The Beezer (called The Beezer and Topper in its last three years) was a British children's comic from D.C. Thomson & Co. Ltd that ran from 1956 to 1993. It also published an annual from 1957 to 2003, outliving the magazine itself by a decade.
This is the fifth of those annuals and it's gorgeous. It's the kind of full colour book that makes you want to read it in gloves, because it's got no photos. Everything that today would be a photo is instead a painting. The filler articles are, literally, works of art. (What's more, even their text is cool. I was reading out bits aloud to Tomoko. They've got a double-page spread on Crufts, the international dog show, for instance. Apparently that was founded by a man called Charles Cruft who didn't himself own a dog. He was a cat person.)
Similarly, the comic strips are all in colour. (Not duotone.) There's even a non-comedic adventure strip called Showboat Circus that I didn't realise at first was telling a story, because it looked like another of those beautifully painted filler articles.
The strips aren't that great, though. Some I like, but they tend to be somewhere between "forgettable" and "I didn't mind it".
BABY CROCKETT (1956, Bill Ritchie) = a long-running strip that even crossed over into other magazines, but you'd never guess that from his strips here. He's a young child who does harmless childlike things. I don't mind him, but it's the kind of gentle humour that only sometimes could be said to have a joke.
POP, DICK AND HARRY (1956, Tom Bannister) = the only strip that ran in The Beezer from its first to its last issue. It's bland and at its worst can deliver a simple joke so poorly that it becomes unfunny.

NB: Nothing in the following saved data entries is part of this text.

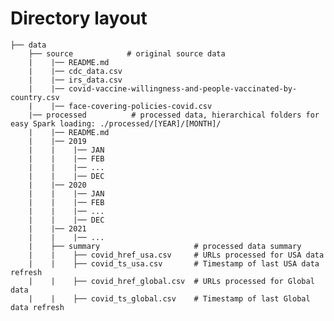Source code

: # Directory layout

    ├── data    
        ├── source            # original source data
        |    |── README.md
        |    |── cdc_data.csv
        |    |── irs_data.csv
        |    |── covid-vaccine-willingness-and-people-vaccinated-by-country.csv
        |    |── face-covering-policies-covid.csv
        |── processed          # processed data, hierarchical folders for easy Spark loading: ./processed/[YEAR]/[MONTH]/
        |    |── README.md
        |    |── 2019
        |    |    |── JAN
        |    |    |── FEB
        |    |    |── ...
        |    |    |── DEC
        |    |── 2020
        |    |    |── JAN
        |    |    |── FEB
        |    |    |── ...
        |    |    |── DEC
        |    |── 2021
        |    |    |── ...
        |    ├── summary                     # processed data summary
        |    |    ├── covid_href_usa.csv     # URLs processed for USA data
        |    |    ├── covid_ts_usa.csv       # Timestamp of last USA data refresh
        |    |    ├── covid_href_global.csv  # URLs processed for Global data
        |    |    ├── covid_ts_global.csv    # Timestamp of last Global data refresh
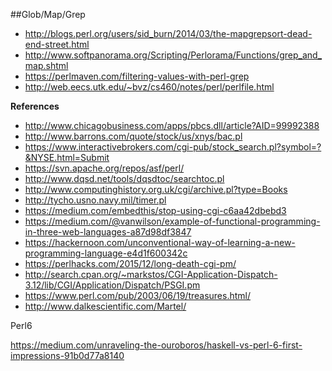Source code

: ##Glob/Map/Grep
* http://blogs.perl.org/users/sid_burn/2014/03/the-mapgrepsort-dead-end-street.html
* http://www.softpanorama.org/Scripting/Perlorama/Functions/grep_and_map.shtml
* https://perlmaven.com/filtering-values-with-perl-grep
* http://web.eecs.utk.edu/~bvz/cs460/notes/perl/perlfile.html


**References**
* http://www.chicagobusiness.com/apps/pbcs.dll/article?AID=99992388
* http://www.barrons.com/quote/stock/us/xnys/bac.pl
* https://www.interactivebrokers.com/cgi-pub/stock_search.pl?symbol=?&NYSE.html=Submit
* https://svn.apache.org/repos/asf/perl/
* http://www.dqsd.net/tools/dqsdtoc/searchtoc.pl
* http://www.computinghistory.org.uk/cgi/archive.pl?type=Books
* http://tycho.usno.navy.mil/timer.pl
* https://medium.com/embedthis/stop-using-cgi-c6aa42dbebd3
* https://medium.com/@vanwilson/example-of-functional-programming-in-three-web-languages-a87d98df3847
* https://hackernoon.com/unconventional-way-of-learning-a-new-programming-language-e4d1f600342c
* https://perlhacks.com/2015/12/long-death-cgi-pm/
* http://search.cpan.org/~markstos/CGI-Application-Dispatch-3.12/lib/CGI/Application/Dispatch/PSGI.pm
* https://www.perl.com/pub/2003/06/19/treasures.html/
* http://www.dalkescientific.com/Martel/


Perl6

https://medium.com/unraveling-the-ouroboros/haskell-vs-perl-6-first-impressions-91b0d77a8140
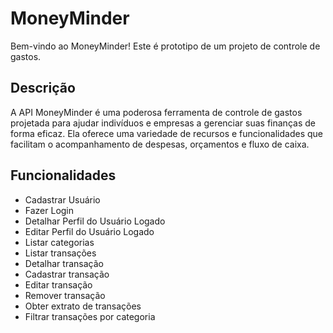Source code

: # MoneyMinder

Bem-vindo ao MoneyMinder! Este é prototipo de um projeto de controle de gastos.

## Descrição
A API MoneyMinder é uma poderosa ferramenta de controle de gastos projetada para ajudar indivíduos e empresas a gerenciar suas finanças de forma eficaz. Ela oferece uma variedade de recursos e funcionalidades que facilitam o acompanhamento de despesas, orçamentos e fluxo de caixa.

## Funcionalidades

- Cadastrar Usuário
- Fazer Login
- Detalhar Perfil do Usuário Logado
- Editar Perfil do Usuário Logado
- Listar categorias
- Listar transações
- Detalhar transação
- Cadastrar transação
- Editar transação
- Remover transação
- Obter extrato de transações
- Filtrar transações por categoria
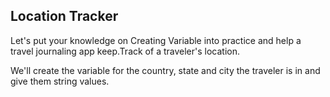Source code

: ## Location Tracker

 Let's put your knowledge on Creating Variable into practice
 and help a travel journaling app keep.Track of a traveler's location.

 We'll create the variable for the country, state and city the 
 traveler is in and give them string values.
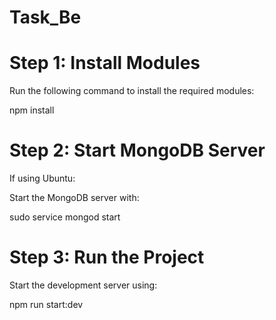 # Task_Be

# Step 1: Install Modules

Run the following command to install the required modules:

npm install

# Step 2: Start MongoDB Server

If using Ubuntu:

Start the MongoDB server with:

sudo service mongod start

# Step 3: Run the Project

Start the development server using:

npm run start:dev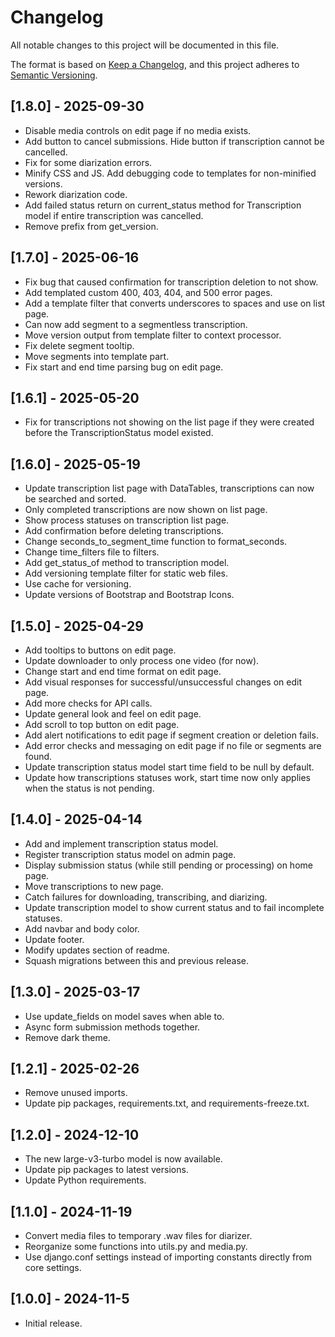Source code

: # Changelog
All notable changes to this project will be documented in this file.

The format is based on [Keep a Changelog](https://keepachangelog.com/en/1.0.0/),
and this project adheres to [Semantic Versioning](https://semver.org/spec/v2.0.0.html).

## [1.8.0] - 2025-09-30
- Disable media controls on edit page if no media exists.
- Add button to cancel submissions. Hide button if transcription cannot be cancelled.
- Fix for some diarization errors.
- Minify CSS and JS. Add debugging code to templates for non-minified versions.
- Rework diarization code.
- Add failed status return on current_status method for Transcription model if entire transcription was cancelled.
- Remove prefix from get_version.

## [1.7.0] - 2025-06-16
- Fix bug that caused confirmation for transcription deletion to not show.
- Add templated custom 400, 403, 404, and 500 error pages.
- Add a template filter that converts underscores to spaces and use on list page.
- Can now add segment to a segmentless transcription.
- Move version output from template filter to context processor.
- Fix delete segment tooltip.
- Move segments into template part.
- Fix start and end time parsing bug on edit page.

## [1.6.1] - 2025-05-20
- Fix for transcriptions not showing on the list page if they were created before the TranscriptionStatus model existed.

## [1.6.0] - 2025-05-19
- Update transcription list page with DataTables, transcriptions can now be searched and sorted.
- Only completed transcriptions are now shown on list page.
- Show process statuses on transcription list page.
- Add confirmation before deleting transcriptions.
- Change seconds_to_segment_time function to format_seconds.
- Change time_filters file to filters.
- Add get_status_of method to transcription model.
- Add versioning template filter for static web files.
- Use cache for versioning.
- Update versions of Bootstrap and Bootstrap Icons.

## [1.5.0] - 2025-04-29
- Add tooltips to buttons on edit page.
- Update downloader to only process one video (for now).
- Change start and end time format on edit page.
- Add visual responses for successful/unsuccessful changes on edit page.
- Add more checks for API calls.
- Update general look and feel on edit page.
- Add scroll to top button on edit page.
- Add alert notifications to edit page if segment creation or deletion fails.
- Add error checks and messaging on edit page if no file or segments are found.
- Update transcription status model start time field to be null by default.
- Update how transcriptions statuses work, start time now only applies when the status is not pending.

## [1.4.0] - 2025-04-14
- Add and implement transcription status model.
- Register transcription status model on admin page.
- Display submission status (while still pending or processing) on home page.
- Move transcriptions to new page.
- Catch failures for downloading, transcribing, and diarizing.
- Update transcription model to show current status and to fail incomplete statuses.
- Add navbar and body color.
- Update footer.
- Modify updates section of readme.
- Squash migrations between this and previous release.

## [1.3.0] - 2025-03-17
- Use update_fields on model saves when able to.
- Async form submission methods together.
- Remove dark theme.

## [1.2.1] - 2025-02-26
- Remove unused imports.
- Update pip packages, requirements.txt, and requirements-freeze.txt.

## [1.2.0] - 2024-12-10
- The new large-v3-turbo model is now available.
- Update pip packages to latest versions.
- Update Python requirements.

## [1.1.0] - 2024-11-19
- Convert media files to temporary .wav files for diarizer.
- Reorganize some functions into utils.py and media.py.
- Use django.conf settings instead of importing constants directly from core settings.

## [1.0.0] - 2024-11-5
- Initial release.

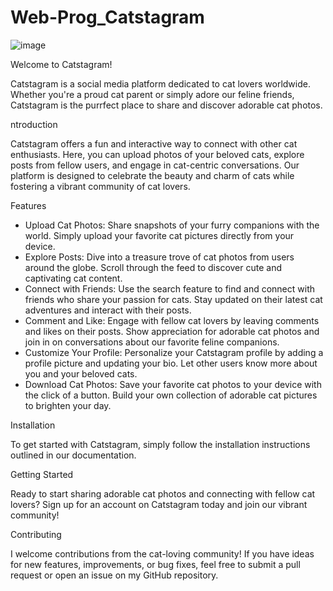 ﻿# Web-Prog_Catstagram
![image](https://github.com/Alfiya-Anjum/Web-Prog_Catstagram/assets/125040235/e84a693c-8129-4fc5-a3fe-32211ce7b131)

Welcome to Catstagram!

Catstagram is a social media platform dedicated to cat lovers worldwide. Whether you're a proud cat parent or simply adore our feline friends, Catstagram is the purrfect place to share and discover adorable cat photos.

 ntroduction

Catstagram offers a fun and interactive way to connect with other cat enthusiasts. Here, you can upload photos of your beloved cats, explore posts from fellow users, and engage in cat-centric conversations. Our platform is designed to celebrate the beauty and charm of cats while fostering a vibrant community of cat lovers.

Features

- Upload Cat Photos: Share snapshots of your furry companions with the world. Simply upload your favorite cat pictures directly from your device.
- Explore Posts: Dive into a treasure trove of cat photos from users around the globe. Scroll through the feed to discover cute and captivating cat content.
- Connect with Friends: Use the search feature to find and connect with friends who share your passion for cats. Stay updated on their latest cat adventures and interact with their posts.
- Comment and Like: Engage with fellow cat lovers by leaving comments and likes on their posts. Show appreciation for adorable cat photos and join in on conversations about our favorite feline companions.
- Customize Your Profile: Personalize your Catstagram profile by adding a profile picture and updating your bio. Let other users know more about you and your beloved cats.
- Download Cat Photos: Save your favorite cat photos to your device with the click of a button. Build your own collection of adorable cat pictures to brighten your day.

Installation

To get started with Catstagram, simply follow the installation instructions outlined in our documentation.

Getting Started

Ready to start sharing adorable cat photos and connecting with fellow cat lovers? Sign up for an account on Catstagram today and join our vibrant community!

Contributing

I welcome contributions from the cat-loving community! If you have ideas for new features, improvements, or bug fixes, feel free to submit a pull request or open an issue on my GitHub repository.
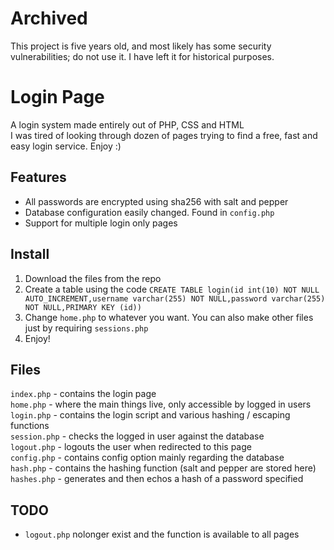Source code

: # **Archived** 
This project is five years old, and most likely has some security vulnerabilities; do not use it. I have left it for historical purposes.
# Login Page
A login system made entirely out of PHP, CSS and HTML  
I was tired of looking through dozen of pages trying to find a free, fast and easy login service. Enjoy :)
## Features
 - All passwords are encrypted using sha256 with salt and pepper
 - Database configuration easily changed. Found in `config.php`
 - Support for multiple login only pages

## Install
 1. Download the files from the repo
 2. Create a table using the code `CREATE TABLE login(id int(10) NOT NULL AUTO_INCREMENT,username varchar(255) NOT NULL,password varchar(255) NOT NULL,PRIMARY KEY (id))`
 3. Change `home.php` to whatever you want. You can also make other files just by requiring `sessions.php`
 4. Enjoy!
 
## Files
`index.php` - contains the login page  
`home.php` - where the main things live, only accessible by logged in users  
`login.php` - contains the login script and various hashing / escaping functions  
`session.php` - checks the logged in user against the database  
`logout.php` - logouts the user when redirected to this page  
`config.php` - contains config option mainly regarding the database  
`hash.php` - contains the hashing function (salt and pepper are stored here)  
`hashes.php` - generates and then echos a hash of a password specified
## TODO
 - `logout.php` nolonger exist and the function is available to all pages
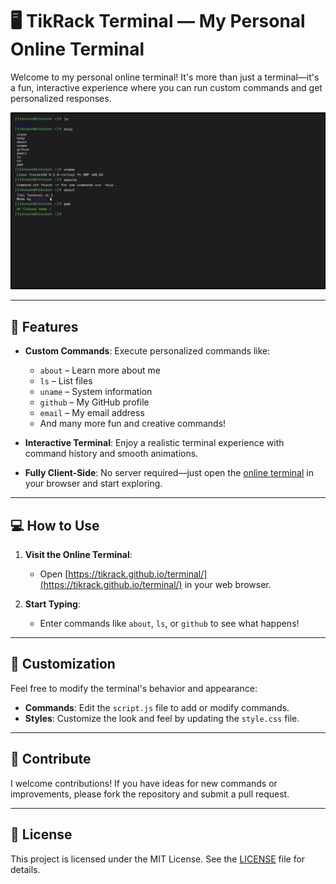 # 🖥️ TikRack Terminal — My Personal Online Terminal

Welcome to my personal online terminal! It's more than just a terminal—it's a fun, interactive experience where you can run custom commands and get personalized responses.

![Terminal Demo](https://raw.githubusercontent.com/tikrack/terminal/main/demo.png)

---

## 🚀 Features

* **Custom Commands**: Execute personalized commands like:

  * `about` – Learn more about me
  * `ls` – List files
  * `uname` – System information
  * `github` – My GitHub profile
  * `email` – My email address
  * And many more fun and creative commands!

* **Interactive Terminal**: Enjoy a realistic terminal experience with command history and smooth animations.

* **Fully Client-Side**: No server required—just open the [online terminal](https://tikrack.github.io/terminal/) in your browser and start exploring.

---

## 💻 How to Use

1. **Visit the Online Terminal**:

   * Open [https://tikrack.github.io/terminal/](https://tikrack.github.io/terminal/) in your web browser.

2. **Start Typing**:

   * Enter commands like `about`, `ls`, or `github` to see what happens!

---

## 🎨 Customization

Feel free to modify the terminal's behavior and appearance:

* **Commands**: Edit the `script.js` file to add or modify commands.
* **Styles**: Customize the look and feel by updating the `style.css` file.

---

## 🤝 Contribute

I welcome contributions! If you have ideas for new commands or improvements, please fork the repository and submit a pull request.

---

## 📄 License

This project is licensed under the MIT License. See the [LICENSE](https://github.com/tikrack/terminal/blob/main/LICENSE) file for details.

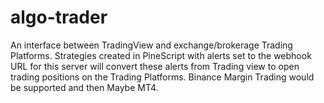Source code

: # algo-trader

An interface between TradingView and exchange/brokerage Trading Platforms. Strategies created in PineScript with alerts set to the webhook URL for this server will convert these alerts from Trading view to open trading positions on the Trading Platforms. Binance Margin Trading would be supported and then Maybe MT4.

THE BANANA BUNCH (1956, Leo Baxendale) = don't actually get a strip. Instead, they get a six-page short story, two detail-filled splash pages and a sequence of narrated musical panels. I haven't seen that format before. Anyway, they're a gang of children called Brainey, Dopey, Fatty, Tiny, Scruffy, etc. They seem okay.
WOOLLY WEST (1959, Bill Ritchie) = a dozy cowboy. His second strip here ends in quite a good pun.
COLONEL BLINK (1958, Tom Bannister) = a colonel who's so short-sighted that he's functionally blind. He drives a car from the Victorian era. This strip's actually okay. I laughed once.
GINGER (1956, Dudley D. Watkins) = the magazine's cover star. He reminded me of the Broons, which makes sense since Watkins created them too (and Oor Wullie). Again, it's gentle humour.
OH, CALAMITY! JANE (1956, Hugh Morren) = as with the Banana Bunch, only gets those comedy splash pages. She works well in them, though, since the format fits the character's one simple joke. (Jane innocently does something stupid. Chaos ensues.)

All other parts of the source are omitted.